The Regional Transportation District faces significant challenges as it tries to fully fund FasTracks, its ambitious network of rail and bus lines, and complete it by 2017.
Yet despite months of talking up the saving graces of a $2.2 billion public-private partnership, or PPP, that was critical to the $7 billion project, outgoing RTD chief Cal Marsella now says he is delaying the effort.
That’s a significant reversal.
The idea behind the public-private deals was to foster a competition among three consortiums bidding to construct the train to Denver International Airport, the Gold Line train to Arvada/Wheat Ridge and other FasTracks elements. The PPPs were always thought to be vital to keeping the 24-mile train line from Union Station to DIA and the 11-mile train line to Arvada on schedule.
Three factors led to Marsella’s decision, according to The Post’s Jeffrey Leib.
The first is an awfully frivolous- looking lawsuit brought by rail activists against a redevelopment plan for Denver’s Union Station.
The second is the problem of finding a site for a $200 million commuter rail maintenance center, which the PPP would build. This is a significant worry because of a dispute with the Owens Corning shingle plant that sits in what RTD says is the perfect spot for the maintenance center. The dispute would have to be resolved with eminent domain and this viable business would have to be relocated at a cost to taxpayers that the company estimates would be $80 million.
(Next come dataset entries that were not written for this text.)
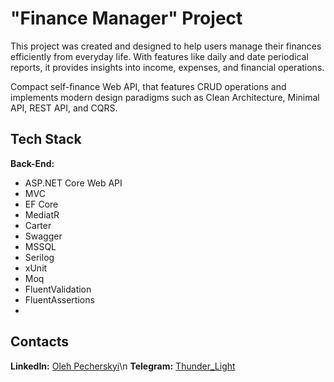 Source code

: # "Finance Manager" Project

This project was created and  designed to help users manage their finances efficiently from everyday life. With features like daily and date periodical reports, it provides insights into income, expenses, and financial operations.

Compact self-finance Web API, that features CRUD operations and implements modern design paradigms such as Clean Architecture, Minimal API, REST API, and CQRS.

## Tech Stack

**Back-End:**
- ASP.NET Core Web API
- MVC
- EF Core
- MediatR
- Carter
- Swagger
- MSSQL
- Serilog
- xUnit
- Moq
- FluentValidation
- FluentAssertions
- 
## Contacts

**LinkedIn:** [Oleh Pecherskyi](https://www.linkedin.com/in/olehpecherskyi)\n
**Telegram:** [Thunder_Light](https://t.me/Thunder_Light82)
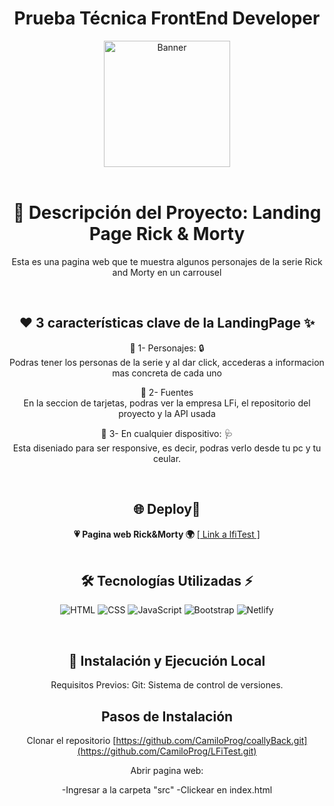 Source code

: <h1 align="center"> Prueba Técnica FrontEnd Developer  </h1>
 
  <!-- PROJECT LOGO -->
  <div align='center'>
    <a href="https://hackaton-no-country.vercel.app/" target="_blank">
      <img src="https://cdn.prod.website-files.com/6401fa36143dd725acd1e200/6401fe13b47a1de1351f9bd6_logo.svg" alt="Banner" width="full" height="202">
    </a>
  </div> 

<br>
<h1 align='center'>📑 Descripción del Proyecto: Landing Page Rick & Morty </h1>

<div align="center">
  <p>
    Esta es una pagina web que te muestra algunos personajes de la serie Rick and Morty en un carrousel
  </p>
</div>

<br>

<div align='center'>
  <h2>❤ 3 características clave de la LandingPage ✨</h2>
</div>

<div align='center'>
    <p>
      🔸 1- Personajes: 🔒 <br>
      Podras tener los personas de la serie y al dar click, accederas a informacion mas concreta de cada uno
    </p>
 <p>
       🔸 2- Fuentes <br> 
       En la seccion de tarjetas, podras ver la empresa LFi, el repositorio del proyecto y la API usada
 </p>
 <p>
      🔸 3- En cualquier dispositivo: 🩺 <br> 
         Esta diseniado para ser responsive, es decir, podras verlo desde tu pc y tu ceular.    
 </p>
      </p>
</div>



<br>
<div align='center'>
  <h2>🌐 Deploy🌟</h2>
</div>
<div align='center'>
  <b>💗 Pagina web Rick&Morty 🌍</b>
    <a href="https://lfitest.netlify.app/">[ Link a lfiTest ]</a>
</div>

<br>


<div align='center'>
  <h2>🛠️ Tecnologías Utilizadas ⚡</h2>


![HTML](https://img.shields.io/badge/HTML5-E34F26?style=for-the-badge&logo=html5&logoColor=white) 
![CSS](https://img.shields.io/badge/CSS3-1572B6?style=for-the-badge&logo=css3&logoColor=white)
![JavaScript](https://img.shields.io/badge/javascript-%23323330.svg?style=for-the-badge&logo=javascript&logoColor=%23F7DF1E)
![Bootstrap](https://img.shields.io/badge/bootstrap-%238511FA.svg?style=for-the-badge&logo=bootstrap&logoColor=white)
![Netlify](https://img.shields.io/badge/netlify-%23000000.svg?style=for-the-badge&logo=netlify&logoColor=#00C7B7)

  </div>



<br>

<div align='center'>
  <h2>🚀 Instalación y Ejecución Local</h2>

Requisitos Previos:
Git: Sistema de control de versiones.
</div>

<div align='center'>
  <h2>Pasos de Instalación</h2>

Clonar el repositorio
[https://github.com/CamiloProg/coallyBack.git](https://github.com/CamiloProg/LFiTest.git)


Abrir pagina web:

-Ingresar a la carpeta "src"
-Clickear en index.html
</div>
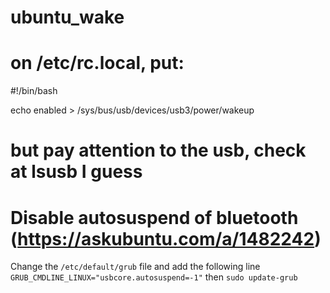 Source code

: # ubuntu_wake

# on /etc/rc.local, put:

#!/bin/bash 

echo enabled > /sys/bus/usb/devices/usb3/power/wakeup

# but pay attention to the usb, check at lsusb I guess

# Disable autosuspend of bluetooth (https://askubuntu.com/a/1482242)

Change the `/etc/default/grub` file and add the following line `GRUB_CMDLINE_LINUX="usbcore.autosuspend=-1"` then `sudo update-grub`

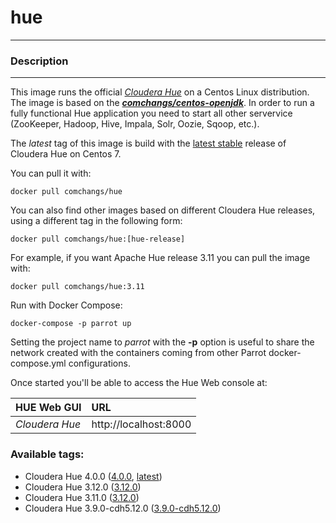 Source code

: # **hue**
___

### Description
___

This image runs the official [*Cloudera Hue*](http://gethue.com/) on a Centos Linux distribution. The image is based on the [***comchangs/centos-openjdk***](https://hub.docker.com/r/comchangs/centos-openjdk). In order to run a fully functional Hue application you need to start all other servervice (ZooKeeper, Hadoop, Hive, Impala, Solr, Oozie, Sqoop, etc.).

The *latest* tag of this image is build with the [latest stable](http://gethue.com/category/release/) release of Cloudera Hue on Centos 7.

You can pull it with:

    docker pull comchangs/hue


You can also find other images based on different Cloudera Hue releases, using a different tag in the following form:

    docker pull comchangs/hue:[hue-release]


For example, if you want Apache Hue release 3.11 you can pull the image with:

    docker pull comchangs/hue:3.11


Run with Docker Compose:

    docker-compose -p parrot up


Setting the project name to *parrot* with the **-p** option is useful to share the network created with the containers coming from other Parrot docker-compose.yml configurations.

Once started you'll be able to access the Hue Web console at:

| **HUE Web GUI**           |**URL**                            |
|:--------------------------|:----------------------------------|
| *Cloudera Hue*            | http://localhost:8000            |


### Available tags:

- Cloudera Hue 4.0.0 ([4.0.0](https://github.com/comchangs/docker-hue/blob/4.0.0/Dockerfile), [latest](https://github.com/comchangs/docker-hue/blob/latest/Dockerfile))
- Cloudera Hue 3.12.0 ([3.12.0](https://github.com/comchangs/docker-hue/blob/3.12.0/Dockerfile))
- Cloudera Hue 3.11.0 ([3.12.0](https://github.com/comchangs/docker-hue/blob/3.11.0/Dockerfile))
- Cloudera Hue 3.9.0-cdh5.12.0 ([3.9.0-cdh5.12.0](https://github.com/comchangs/docker-hue/blob/3.9.0-cdh5.12.0/Dockerfile))
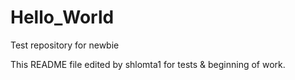 # Hello_World
Test repository for newbie

This README file edited by shlomta1 for tests & beginning of work.
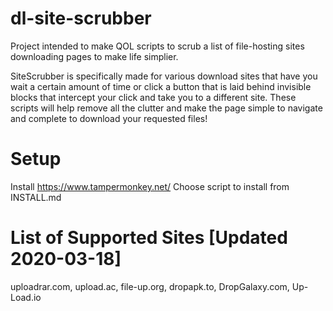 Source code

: # dl-site-scrubber
Project intended to make QOL scripts to scrub a list of file-hosting sites downloading pages to make life simplier. 

SiteScrubber is specifically made for various download sites that have you wait a certain amount of time or click a button that is laid behind invisible blocks that intercept your click and take you to a different site. These scripts will help remove all the clutter and make the page simple to navigate and complete to download your requested files!

# Setup
Install https://www.tampermonkey.net/
Choose script to install from INSTALL.md

# List of Supported Sites [Updated 2020-03-18]
uploadrar.com, upload.ac, file-up.org, dropapk.to, DropGalaxy.com, Up-Load.io
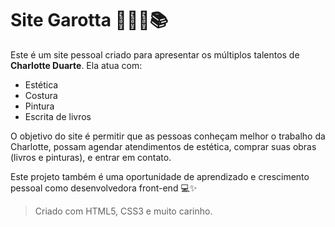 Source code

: # Site Garotta 💄🧵🎨📚

Este é um site pessoal criado para apresentar os múltiplos talentos de **Charlotte Duarte**. Ela atua com:

- Estética
- Costura
- Pintura
- Escrita de livros

O objetivo do site é permitir que as pessoas conheçam melhor o trabalho da Charlotte, possam agendar atendimentos de estética, comprar suas obras (livros e pinturas), e entrar em contato.

Este projeto também é uma oportunidade de aprendizado e crescimento pessoal como desenvolvedora front-end 💻✨

> Criado com HTML5, CSS3 e muito carinho.
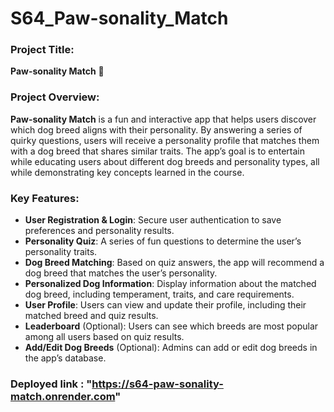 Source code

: # S64_Paw-sonality_Match
### **Project Title:**
**Paw-sonality Match** 🐾

### **Project Overview:**
**Paw-sonality Match** is a fun and interactive app that helps users discover which dog breed aligns with their personality. By answering a series of quirky questions, users will receive a personality profile that matches them with a dog breed that shares similar traits. The app’s goal is to entertain while educating users about different dog breeds and personality types, all while demonstrating key concepts learned in the course.

### **Key Features:**
- **User Registration & Login**: Secure user authentication to save preferences and personality results.
- **Personality Quiz**: A series of fun questions to determine the user’s personality traits.
- **Dog Breed Matching**: Based on quiz answers, the app will recommend a dog breed that matches the user’s personality.
- **Personalized Dog Information**: Display information about the matched dog breed, including temperament, traits, and care requirements.
- **User Profile**: Users can view and update their profile, including their matched breed and quiz results.
- **Leaderboard** (Optional): Users can see which breeds are most popular among all users based on quiz results.
- **Add/Edit Dog Breeds** (Optional): Admins can add or edit dog breeds in the app’s database.

###  Deployed link :  "https://s64-paw-sonality-match.onrender.com"

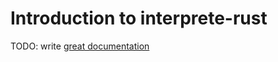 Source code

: # Introduction to interprete-rust

TODO: write [great documentation](http://jacobian.org/writing/what-to-write/)
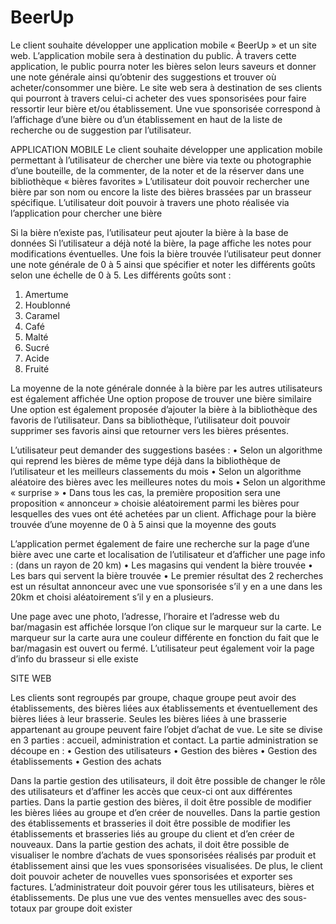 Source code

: # BeerUp
Le client souhaite développer une application mobile « BeerUp » et un site web.
L’application mobile sera à destination du public. À travers cette application, le public pourra noter les bières selon leurs saveurs et donner une note générale ainsi qu’obtenir des suggestions et trouver où acheter/consommer une bière. Le site web sera à destination de ses clients qui pourront à travers celui-ci acheter des vues sponsorisées pour faire ressortir leur bière et/ou établissement.
Une vue sponsorisée correspond à l’affichage d’une bière ou d’un établissement en haut de la liste de recherche ou de suggestion par l’utilisateur.

APPLICATION MOBILE
Le client souhaite développer une application mobile permettant à l’utilisateur de chercher une bière via texte ou photographie d’une bouteille, de la commenter, de la noter et de la réserver dans une bibliothèque « bières favorites » 
L’utilisateur doit pouvoir rechercher une bière par son nom ou encore la liste des bières brassées par un brasseur spécifique.
L’utilisateur doit pouvoir à travers une photo réalisée via l’application pour chercher une bière

Si la bière n’existe pas, l’utilisateur peut ajouter la bière à la base de données
Si l’utilisateur a déjà noté la bière, la page affiche les notes pour modifications éventuelles.
Une fois la bière trouvée l’utilisateur peut donner une note générale de 0 à 5 ainsi que spécifier et noter les différents goûts selon une échelle de 0 à 5. Les différents goûts sont :
1.	Amertume
2.	Houblonné
3.	Caramel
4.	Café
5.	Malté
6.	Sucré
7.	Acide
8.	Fruité

La moyenne de la note générale donnée à la bière par les autres utilisateurs est également affichée
Une option propose de trouver une bière similaire
Une option est également proposée d’ajouter la bière à la bibliothèque des favoris de l’utilisateur.
Dans sa bibliothèque, l’utilisateur doit pouvoir supprimer ses favoris ainsi que retourner vers les bières présentes.

L’utilisateur peut demander des suggestions basées :
•	Selon un algorithme qui reprend les bières de même type déjà dans la bibliothèque de l’utilisateur et les meilleurs classements du mois
•	Selon un algorithme aléatoire des bières avec les meilleures notes du mois
•	Selon un algorithme « surprise » 
•	Dans tous les cas, la première proposition sera une proposition « annonceur » choisie aléatoirement parmi les bières pour lesquelles des vues ont été achetées par un client.
Affichage pour la bière trouvée d’une moyenne de 0 à 5 ainsi que la moyenne des gouts

L’application permet également de faire une recherche sur la page d’une bière avec une carte et localisation de l’utilisateur et d’afficher une page info : (dans un rayon de 20 km)
•	Les magasins qui vendent la bière trouvée 
•	Les bars qui servent la bière trouvée
•	Le premier résultat des 2 recherches est un résultat annonceur avec une vue sponsorisée s’il y en a une dans les 20km et choisi aléatoirement s’il y en a plusieurs.

Une page avec une photo, l’adresse, l’horaire et l’adresse web du bar/magasin est affichée lorsque l’on clique sur le marqueur sur la carte.
Le marqueur sur la carte aura une couleur différente en fonction du fait que le bar/magasin est ouvert ou fermé.
L’utilisateur peut également voir la page d’info du brasseur si elle existe

SITE WEB

Les clients sont regroupés par groupe, chaque groupe peut avoir des établissements, des bières liées aux établissements et éventuellement des bières liées à leur brasserie.
Seules les bières liées à une brasserie appartenant au groupe peuvent faire l’objet d’achat de vue.
Le site se divise en 3 parties : accueil, administration et contact.
La partie administration se découpe en :
•	Gestion des utilisateurs
•	Gestion des bières
•	Gestion des établissements
•	Gestion des achats

Dans la partie gestion des utilisateurs, il doit être possible de changer le rôle des utilisateurs et d’affiner les accès que ceux-ci ont aux différentes parties.
Dans la partie gestion des bières, il doit être possible de modifier les bières liées au groupe et d’en créer de nouvelles.
Dans la partie gestion des établissements et brasseries il doit être possible de modifier les établissements et brasseries liés au groupe du client et d’en créer de nouveaux.
Dans la partie gestion des achats, il doit être possible de visualiser le nombre d’achats de vues sponsorisées réalisés par produit et établissement ainsi que les vues sponsorisées visualisées. De plus, le client doit pouvoir acheter de nouvelles vues sponsorisées et exporter ses factures.
L’administrateur doit pouvoir gérer tous les utilisateurs, bières et établissements. De plus une vue des ventes mensuelles avec des sous-totaux par groupe doit exister

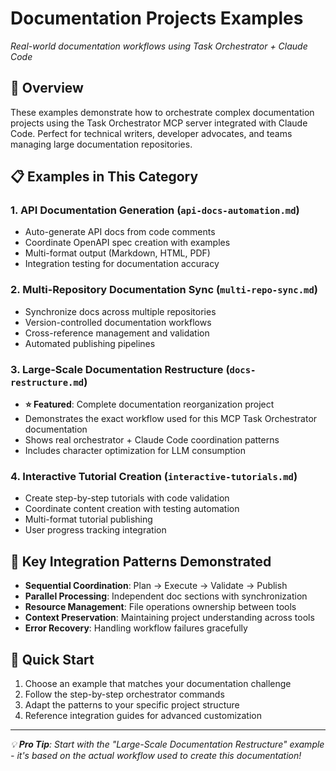 # Documentation Projects Examples

*Real-world documentation workflows using Task Orchestrator + Claude Code*

## 🌟 Overview

These examples demonstrate how to orchestrate complex documentation projects using the Task Orchestrator MCP server integrated with Claude Code. Perfect for technical writers, developer advocates, and teams managing large documentation repositories.

## 📋 Examples in This Category

### 1. **API Documentation Generation** (`api-docs-automation.md`)
- Auto-generate API docs from code comments
- Coordinate OpenAPI spec creation with examples
- Multi-format output (Markdown, HTML, PDF)
- Integration testing for documentation accuracy

### 2. **Multi-Repository Documentation Sync** (`multi-repo-sync.md`)
- Synchronize docs across multiple repositories
- Version-controlled documentation workflows
- Cross-reference management and validation
- Automated publishing pipelines

### 3. **Large-Scale Documentation Restructure** (`docs-restructure.md`)
- **⭐ Featured**: Complete documentation reorganization project
- Demonstrates the exact workflow used for this MCP Task Orchestrator documentation
- Shows real orchestrator + Claude Code coordination patterns
- Includes character optimization for LLM consumption

### 4. **Interactive Tutorial Creation** (`interactive-tutorials.md`)
- Create step-by-step tutorials with code validation
- Coordinate content creation with testing automation
- Multi-format tutorial publishing
- User progress tracking integration

## 🔗 Key Integration Patterns Demonstrated

- **Sequential Coordination**: Plan → Execute → Validate → Publish
- **Parallel Processing**: Independent doc sections with synchronization
- **Resource Management**: File operations ownership between tools
- **Context Preservation**: Maintaining project understanding across tools
- **Error Recovery**: Handling workflow failures gracefully

## 🚀 Quick Start

1. Choose an example that matches your documentation challenge
2. Follow the step-by-step orchestrator commands
3. Adapt the patterns to your specific project structure
4. Reference integration guides for advanced customization

---
*💡 **Pro Tip**: Start with the "Large-Scale Documentation Restructure" example - it's based on the actual workflow used to create this documentation!* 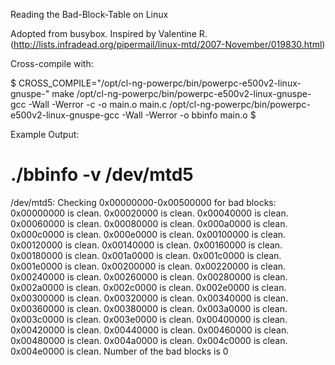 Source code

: Reading the Bad-Block-Table on Linux

Adopted from busybox. Inspired by Valentine R.
(http://lists.infradead.org/pipermail/linux-mtd/2007-November/019830.html)


Cross-compile with:

$ CROSS_COMPILE="/opt/cl-ng-powerpc/bin/powerpc-e500v2-linux-gnuspe-" make
/opt/cl-ng-powerpc/bin/powerpc-e500v2-linux-gnuspe-gcc -Wall -Werror -c -o main.o main.c
/opt/cl-ng-powerpc/bin/powerpc-e500v2-linux-gnuspe-gcc -Wall -Werror -o bbinfo main.o
$ 



Example Output:

# ./bbinfo -v /dev/mtd5
/dev/mtd5: Checking 0x00000000-0x00500000 for bad blocks:
  0x00000000 is clean.
  0x00020000 is clean.
  0x00040000 is clean.
  0x00060000 is clean.
  0x00080000 is clean.
  0x000a0000 is clean.
  0x000c0000 is clean.
  0x000e0000 is clean.
  0x00100000 is clean.
  0x00120000 is clean.
  0x00140000 is clean.
  0x00160000 is clean.
  0x00180000 is clean.
  0x001a0000 is clean.
  0x001c0000 is clean.
  0x001e0000 is clean.
  0x00200000 is clean.
  0x00220000 is clean.
  0x00240000 is clean.
  0x00260000 is clean.
  0x00280000 is clean.
  0x002a0000 is clean.
  0x002c0000 is clean.
  0x002e0000 is clean.
  0x00300000 is clean.
  0x00320000 is clean.
  0x00340000 is clean.
  0x00360000 is clean.
  0x00380000 is clean.
  0x003a0000 is clean.
  0x003c0000 is clean.
  0x003e0000 is clean.
  0x00400000 is clean.
  0x00420000 is clean.
  0x00440000 is clean.
  0x00460000 is clean.
  0x00480000 is clean.
  0x004a0000 is clean.
  0x004c0000 is clean.
  0x004e0000 is clean.
Number of the bad blocks is 0
#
Finally, the PPP is based on an understanding that the private investors would contribute at least $1 billion if RTD can secure $1 billion in federal grants, and Congress has yet to decide on its next round of transportation funding. No doubt, the environmentally friendly FasTracks looks appealing to the current power structure in Washington, but even so, Congress doesn’t move at great speed.
Plus, there also could be a snag for PPP financing because of Colorado’s Taxpayer’s Bill of Rights.
Each one of Marsella’s concerns is clearly warranted, as each could cause unwieldy delays. Meanwhile, Marsella is leaving the agency on July 31, creating a leadership vacuum.
RTD has decided not to ask voters this year for an additional 0.4 sales tax hike to fill a $2.2 billion shortfall, which we think is a good move. But if voters are going to approve a tax hike in 2010, RTD needs to put forward a realistic plan.
The agency insists it can build the full system by 2017. That’s only eight years out, and we think RTD should consider pushing back the deadline.
We’ve long supported FasTracks and hope RTD can keep voters on board as it deals with its many challenges. But that requires that RTD not further jeopardize its credibility with a timetable that voters won’t buy.